Moreover, we reject the adders to the feed-in tariff rate proposed by CALSEIA/EC to account for avoided emissions costs and health benefits to society. As PG&E notes, emission control costs are not avoided by the utility when NEM customers provide net surplus power. This is because any power purchased by the utility must comply with emission requirements and those costs are built into the price the utility pays, in this case, the DLAP price. If the NSC rate included emissions adders on top of avoided energy values, PG&E would be paying twice for the same costs. Moreover, we agree with Acton, TURN and PG&E that non-monetized benefits such as "health benefits for avoided state emissions" have not been recognized by the Commission to date and are too vague.

We will not adopt the proposal by Acton to set NSC based on RPS contract prices. We agree with SDG&E, PG&E and SCE that it is not reasonable to pay RPS contract prices when there is no long-term commitment from NEM customers to generate surplus power. In our view, ratepayers would not be indifferent if they were paying a premium contract price for non-contracted power. As SCE notes, NEM customer generators' systems are intended primarily to offset part or all of each NEM customer's own electrical requirements and are not dedicated generating systems built solely to serve a utility's load. We agree with SCE that the only generation cost avoided by the utility when an NEM customer delivers surplus generation is reduced procurement of electricity in the short-term wholesale market.

The proposal by the City of San Diego to equate the NSC with the price paid for utility-owned solar generating plants is also rejected. 22 SCE and TURN contend that the Commission-adopted price of utility-owned solar plants is an "all-in" price for a long-term central station generating facility with a long-term contract and it is inappropriate to compensate intermittent surplus generation at this rate. TURN adds that it is unreasonable to pay the full, levelized cost of utility-owned solar for excess NEM generation, especially when ratepayers already subsidize NEM customer-generators through California Solar Initiative (CSI) and the Self Generation Incentive Program (SGIP) incentives and by paying NEM bill credits at the full retail electric rate. We agree.

Finally, we reject the proposal by DRA to base the NSC on DG avoided cost calculations. While the Commission adopted a methodology to analyze DG costs and benefits in D.09-08-026, and this methodology includes DG avoided cost estimates, certain components of the methodology were not finalized in D.09-08-026, and work continues to address these components.
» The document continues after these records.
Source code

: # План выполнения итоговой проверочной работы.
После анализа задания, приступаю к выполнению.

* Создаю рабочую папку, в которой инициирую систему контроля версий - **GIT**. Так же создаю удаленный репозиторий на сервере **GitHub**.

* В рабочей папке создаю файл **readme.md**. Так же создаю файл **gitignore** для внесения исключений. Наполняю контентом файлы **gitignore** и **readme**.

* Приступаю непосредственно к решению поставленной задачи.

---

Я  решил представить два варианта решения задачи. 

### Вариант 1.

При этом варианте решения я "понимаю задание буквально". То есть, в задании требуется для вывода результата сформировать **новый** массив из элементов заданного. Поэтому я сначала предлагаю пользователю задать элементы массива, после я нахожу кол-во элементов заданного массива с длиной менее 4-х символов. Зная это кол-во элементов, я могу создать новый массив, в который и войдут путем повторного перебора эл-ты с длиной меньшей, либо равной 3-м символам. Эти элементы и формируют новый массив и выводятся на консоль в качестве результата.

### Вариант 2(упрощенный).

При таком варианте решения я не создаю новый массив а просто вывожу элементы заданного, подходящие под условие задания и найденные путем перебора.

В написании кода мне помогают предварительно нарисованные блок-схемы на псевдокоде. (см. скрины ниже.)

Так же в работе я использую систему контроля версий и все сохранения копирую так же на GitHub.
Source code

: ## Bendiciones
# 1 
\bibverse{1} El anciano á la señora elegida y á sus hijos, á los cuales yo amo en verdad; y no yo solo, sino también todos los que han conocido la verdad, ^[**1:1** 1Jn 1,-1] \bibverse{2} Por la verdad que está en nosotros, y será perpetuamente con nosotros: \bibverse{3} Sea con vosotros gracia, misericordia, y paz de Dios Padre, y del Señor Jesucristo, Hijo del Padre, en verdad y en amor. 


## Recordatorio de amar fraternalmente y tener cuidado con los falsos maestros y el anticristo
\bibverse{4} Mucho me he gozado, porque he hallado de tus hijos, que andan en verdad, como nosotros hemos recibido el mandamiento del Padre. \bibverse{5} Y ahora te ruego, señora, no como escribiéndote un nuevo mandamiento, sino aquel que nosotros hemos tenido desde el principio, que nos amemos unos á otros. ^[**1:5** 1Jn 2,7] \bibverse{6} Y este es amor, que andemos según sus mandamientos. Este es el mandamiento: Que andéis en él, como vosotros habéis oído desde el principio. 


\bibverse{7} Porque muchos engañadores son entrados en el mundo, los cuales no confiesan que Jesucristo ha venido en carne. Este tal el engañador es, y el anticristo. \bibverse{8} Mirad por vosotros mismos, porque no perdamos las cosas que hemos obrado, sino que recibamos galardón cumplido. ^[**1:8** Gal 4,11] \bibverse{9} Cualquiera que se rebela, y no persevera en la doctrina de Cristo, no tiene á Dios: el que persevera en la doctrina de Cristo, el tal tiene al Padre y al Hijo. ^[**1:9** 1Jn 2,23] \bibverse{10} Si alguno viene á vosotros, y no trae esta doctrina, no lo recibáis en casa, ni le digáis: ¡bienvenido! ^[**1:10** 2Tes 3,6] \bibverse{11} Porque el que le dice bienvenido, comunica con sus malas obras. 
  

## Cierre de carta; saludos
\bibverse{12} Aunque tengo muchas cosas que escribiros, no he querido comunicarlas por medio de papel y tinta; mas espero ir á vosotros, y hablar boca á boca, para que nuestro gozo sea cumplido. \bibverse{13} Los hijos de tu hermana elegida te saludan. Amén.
This proceeding is not an appropriate venue to examine these debated components and settle long-standing disputes over DG avoided cost calculations. To undertake this effort would inappropriately delay a final NSC rate beyond the statutory deadline in Section 2827 and require an interim rate.

20 PG&E's DLAP prices can be found at http://www.caiso.com by clicking on the link to "OASIS," then clicking on "Prices" and choosing the "Locational Marginal Prices" report from the Report dropdown menu.

21 Assuming an NSC rate of four cents/kWh (based on the 2009 average) and annual net surplus generation for PG&E, SCE, and SDG&E of 12 million kWh, total annual net surplus compensation would equal $480,000.

22 See D.09-06-049 (SCE), D.10-04-052 (PG&E), and D.10-09-016 (SDG&E) where the Commission adopted prices for utility-owned solar plants.